Search code examples
regexpython-3.xregex-lookarounds

Regex match characters when not preceded by a string


I am trying to match spaces just after punctuation marks so that I can split up a large corpus of text, but I am seeing some common edge cases with places, titles and common abbreviations:

I am from New York, N.Y. and I would like to say hello! How are you today? I am well. I owe you $6. 00 because you bought me a No. 3 burger. -Sgt. Smith

I am using this with the re.split function in Python 3 I want to get this:

["I am from New York, N.Y. and I would like to say hello!",
"How are you today?",
"I am well.",
"I owe you $6. 00 because you bought me a No. 3 burger."
"-Sgt. Smith"]

This is currently my regex:

(?<=[\.\?\!])(?<=[^A-Z].)(?<=[^0-9].)(?<=[^N]..)(?<=[^o].)

I decided to try to fix the No. first, with the last two conditions. But it relies on matching the N and the o independently which I think is going to case false positives elsewhere. I cannot figure out how to get it to make just the string No behind the period. I will then use a similar approach for Sgt. and any other "problem" strings I come across.

I am trying to use something like:

(?<=[\.\?\!])(?<=[^A-Z].)(?<=[^0-9].)^(?<=^No$)

But it doesn't capture anything after that.

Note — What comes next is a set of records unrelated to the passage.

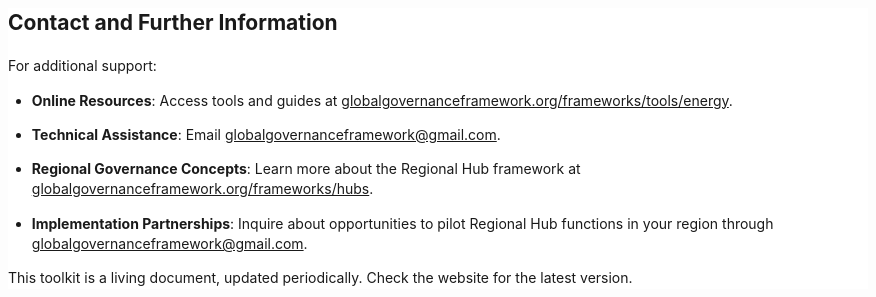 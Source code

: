 ## Contact and Further Information

For additional support:

- **Online Resources**: Access tools and guides at [globalgovernanceframework.org/frameworks/tools/energy](https://globalgovernanceframework.org/frameworks/tools/energy).

- **Technical Assistance**: Email [globalgovernanceframework@gmail.com](mailto:globalgovernanceframework@gmail.com).

- **Regional Governance Concepts**: Learn more about the Regional Hub framework at [globalgovernanceframework.org/frameworks/hubs](https://globalgovernanceframework.org/frameworks/hubs).

- **Implementation Partnerships**: Inquire about opportunities to pilot Regional Hub functions in your region through [globalgovernanceframework@gmail.com](mailto:globalgovernanceframework@gmail.com).

This toolkit is a living document, updated periodically. Check the website for the latest version.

How can I get it to exclude certain strings which I expect to have a period in it, and not capture them?

Here is a regexr of my situation: https://regexr.com/4sgcb


Solution

  • Doing it with only one regex will be tricky - as stated in comments, there are lots of edge cases.

    Myself I would do it with three steps:

    1. Replace spaces that should stay with some special character (re.sub)
    2. Split the text (re.split)
    3. Replace the special character with space

    For example:

    import re
    
    zero_width_space = '\u200B'
    
    s = 'I am from New York, N.Y. and I would like to say hello! How are you today? I am well. I owe you $6. 00 because you bought me a No. 3 burger. -Sgt. Smith'
    
    s = re.sub(r'(?<=\.)\s+(?=[\da-z])|(?<=,)\s+|(?<=Sgt\.)\s+', zero_width_space, s)
    s = re.split(r'(?<=[.?!])\s+', s)
    
    from pprint import pprint
    pprint([line.replace(zero_width_space, ' ') for line in s])
    

    Prints:

    ['I am from New York, N.Y. and I would like to say hello!',
     'How are you today?',
     'I am well.',
     'I owe you $6. 00 because you bought me a No. 3 burger.',
     '-Sgt. Smith']